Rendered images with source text
Segment Open

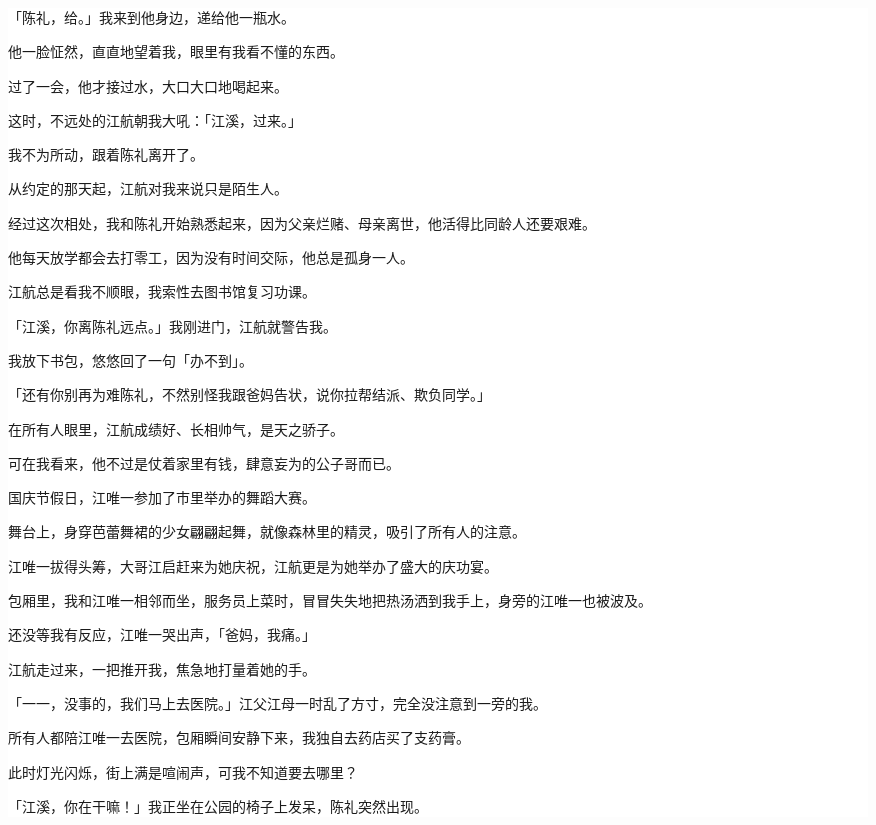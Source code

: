 
「陈礼，给。」我来到他身边，递给他一瓶水。


他一脸怔然，直直地望着我，眼里有我看不懂的东西。


过了一会，他才接过水，大口大口地喝起来。


这时，不远处的江航朝我大吼：「江溪，过来。」


我不为所动，跟着陈礼离开了。


从约定的那天起，江航对我来说只是陌生人。


经过这次相处，我和陈礼开始熟悉起来，因为父亲烂赌、母亲离世，他活得比同龄人还要艰难。


他每天放学都会去打零工，因为没有时间交际，他总是孤身一人。


江航总是看我不顺眼，我索性去图书馆复习功课。


「江溪，你离陈礼远点。」我刚进门，江航就警告我。


我放下书包，悠悠回了一句「办不到」。


「还有你别再为难陈礼，不然别怪我跟爸妈告状，说你拉帮结派、欺负同学。」


在所有人眼里，江航成绩好、长相帅气，是天之骄子。


可在我看来，他不过是仗着家里有钱，肆意妄为的公子哥而已。


国庆节假日，江唯一参加了市里举办的舞蹈大赛。


舞台上，身穿芭蕾舞裙的少女翩翩起舞，就像森林里的精灵，吸引了所有人的注意。


江唯一拔得头筹，大哥江启赶来为她庆祝，江航更是为她举办了盛大的庆功宴。


包厢里，我和江唯一相邻而坐，服务员上菜时，冒冒失失地把热汤洒到我手上，身旁的江唯一也被波及。


还没等我有反应，江唯一哭出声，「爸妈，我痛。」


江航走过来，一把推开我，焦急地打量着她的手。


「一一，没事的，我们马上去医院。」江父江母一时乱了方寸，完全没注意到一旁的我。


所有人都陪江唯一去医院，包厢瞬间安静下来，我独自去药店买了支药膏。


此时灯光闪烁，街上满是喧闹声，可我不知道要去哪里？


「江溪，你在干嘛！」我正坐在公园的椅子上发呆，陈礼突然出现。

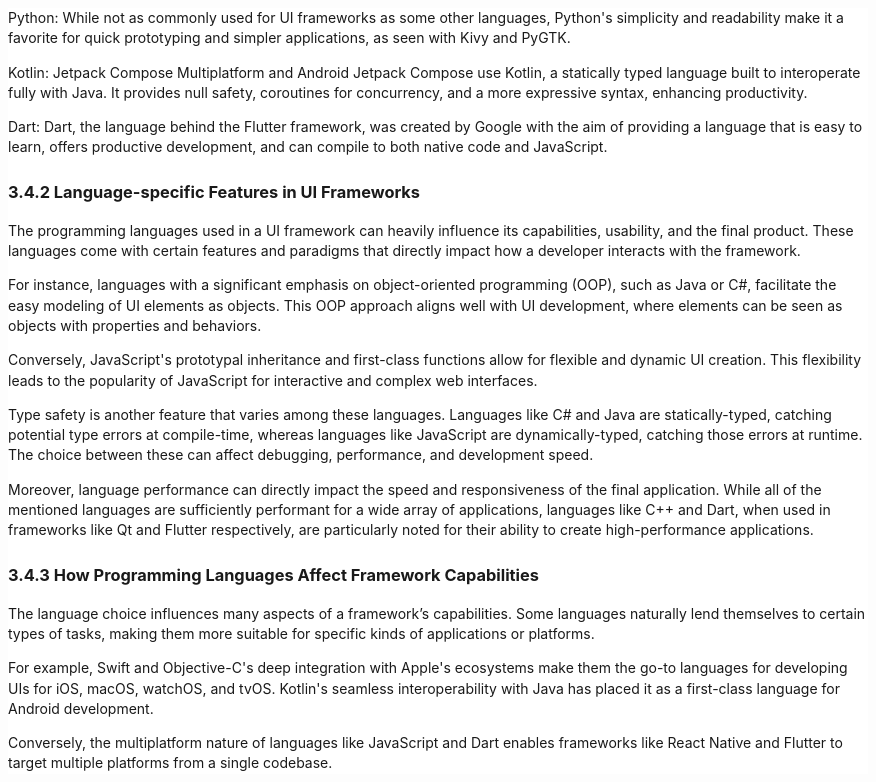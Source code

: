 Python: While not as commonly used for UI frameworks as some other languages,
Python's simplicity and readability make it a favorite for quick prototyping and
simpler applications, as seen with Kivy and PyGTK.

Kotlin: Jetpack Compose Multiplatform and Android Jetpack Compose use Kotlin, a
statically typed language built to interoperate fully with Java. It provides
null safety, coroutines for concurrency, and a more expressive syntax, enhancing
productivity.

Dart: Dart, the language behind the Flutter framework, was created by Google
with the aim of providing a language that is easy to learn, offers productive
development, and can compile to both native code and JavaScript.

### 3.4.2 Language-specific Features in UI Frameworks

The programming languages used in a UI framework can heavily influence its
capabilities, usability, and the final product. These languages come with
certain features and paradigms that directly impact how a developer interacts
with the framework.

For instance, languages with a significant emphasis on object-oriented
programming (OOP), such as Java or C#, facilitate the easy modeling of UI
elements as objects. This OOP approach aligns well with UI development, where
elements can be seen as objects with properties and behaviors.

Conversely, JavaScript's prototypal inheritance and first-class functions allow
for flexible and dynamic UI creation. This flexibility leads to the popularity
of JavaScript for interactive and complex web interfaces.

Type safety is another feature that varies among these languages. Languages like
C# and Java are statically-typed, catching potential type errors at
compile-time, whereas languages like JavaScript are dynamically-typed, catching
those errors at runtime. The choice between these can affect debugging,
performance, and development speed.

Moreover, language performance can directly impact the speed and responsiveness
of the final application. While all of the mentioned languages are sufficiently
performant for a wide array of applications, languages like C++ and Dart, when
used in frameworks like Qt and Flutter respectively, are particularly noted for
their ability to create high-performance applications.

### 3.4.3 How Programming Languages Affect Framework Capabilities

The language choice influences many aspects of a framework’s capabilities. Some
languages naturally lend themselves to certain types of tasks, making them more
suitable for specific kinds of applications or platforms.

For example, Swift and Objective-C's deep integration with Apple's ecosystems
make them the go-to languages for developing UIs for iOS, macOS, watchOS, and
tvOS. Kotlin's seamless interoperability with Java has placed it as a
first-class language for Android development.

Conversely, the multiplatform nature of languages like JavaScript and Dart
enables frameworks like React Native and Flutter to target multiple platforms
from a single codebase.
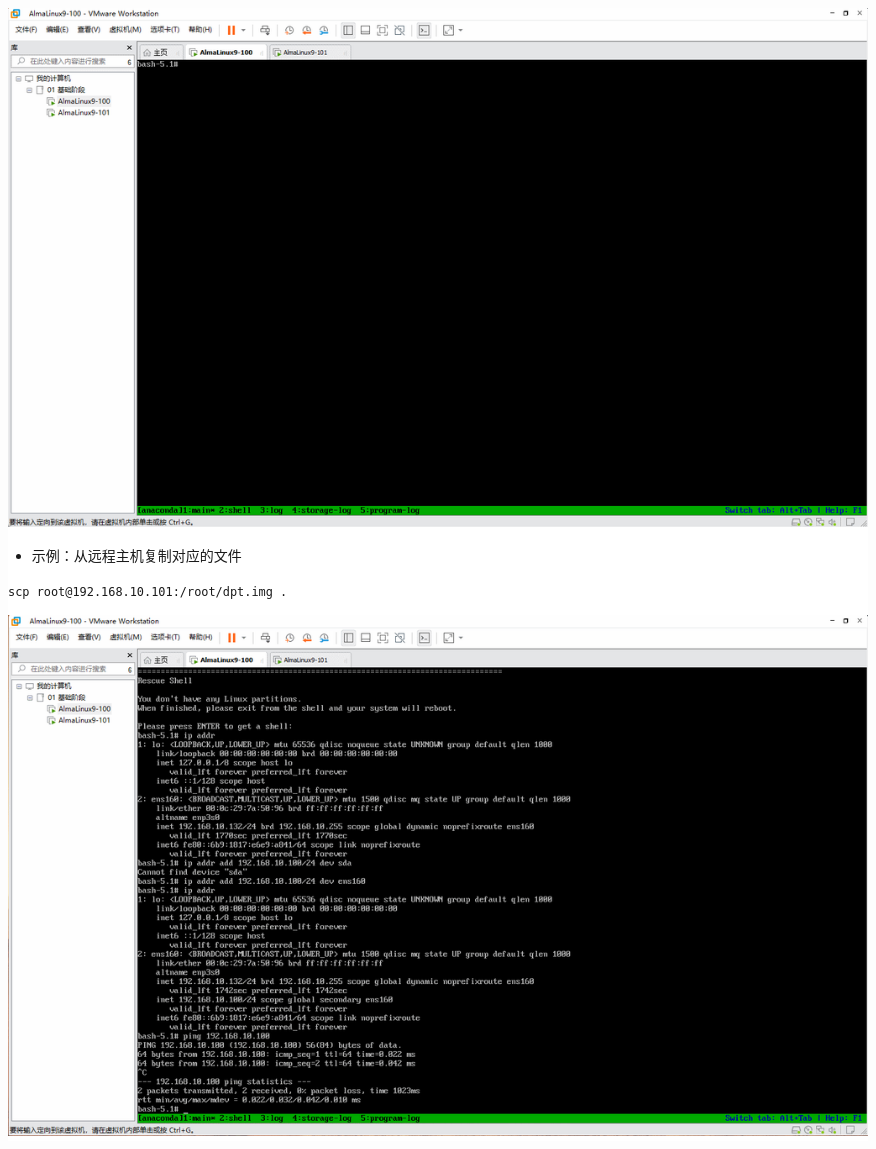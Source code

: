 ![](./assets/28.gif)



* 示例：从远程主机复制对应的文件

```shell
scp root@192.168.10.101:/root/dpt.img .
```

![](./assets/29.gif)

Segment Closed

What to produce
No picture is to be printed. Output exactly the lines above from the line containing "江唯一拔得头筹，大哥江启赶来为她庆祝，江航更是为她举办了盛大的庆功宴。" through the line containing "Moreover, language performance".

Response area
江唯一拔得头筹，大哥江启赶来为她庆祝，江航更是为她举办了盛大的庆功宴。


包厢里，我和江唯一相邻而坐，服务员上菜时，冒冒失失地把热汤洒到我手上，身旁的江唯一也被波及。


还没等我有反应，江唯一哭出声，「爸妈，我痛。」


江航走过来，一把推开我，焦急地打量着她的手。


「一一，没事的，我们马上去医院。」江父江母一时乱了方寸，完全没注意到一旁的我。


所有人都陪江唯一去医院，包厢瞬间安静下来，我独自去药店买了支药膏。


此时灯光闪烁，街上满是喧闹声，可我不知道要去哪里？


「江溪，你在干嘛！」我正坐在公园的椅子上发呆，陈礼突然出现。

Source code

: Python: While not as commonly used for UI frameworks as some other languages,
Python's simplicity and readability make it a favorite for quick prototyping and
simpler applications, as seen with Kivy and PyGTK.

Kotlin: Jetpack Compose Multiplatform and Android Jetpack Compose use Kotlin, a
statically typed language built to interoperate fully with Java. It provides
null safety, coroutines for concurrency, and a more expressive syntax, enhancing
productivity.

Dart: Dart, the language behind the Flutter framework, was created by Google
with the aim of providing a language that is easy to learn, offers productive
development, and can compile to both native code and JavaScript.

### 3.4.2 Language-specific Features in UI Frameworks

The programming languages used in a UI framework can heavily influence its
capabilities, usability, and the final product. These languages come with
certain features and paradigms that directly impact how a developer interacts
with the framework.

For instance, languages with a significant emphasis on object-oriented
programming (OOP), such as Java or C#, facilitate the easy modeling of UI
elements as objects. This OOP approach aligns well with UI development, where
elements can be seen as objects with properties and behaviors.

Conversely, JavaScript's prototypal inheritance and first-class functions allow
for flexible and dynamic UI creation. This flexibility leads to the popularity
of JavaScript for interactive and complex web interfaces.

Type safety is another feature that varies among these languages. Languages like
C# and Java are statically-typed, catching potential type errors at
compile-time, whereas languages like JavaScript are dynamically-typed, catching
those errors at runtime. The choice between these can affect debugging,
performance, and development speed.

Moreover, language performance can directly impact the speed and responsiveness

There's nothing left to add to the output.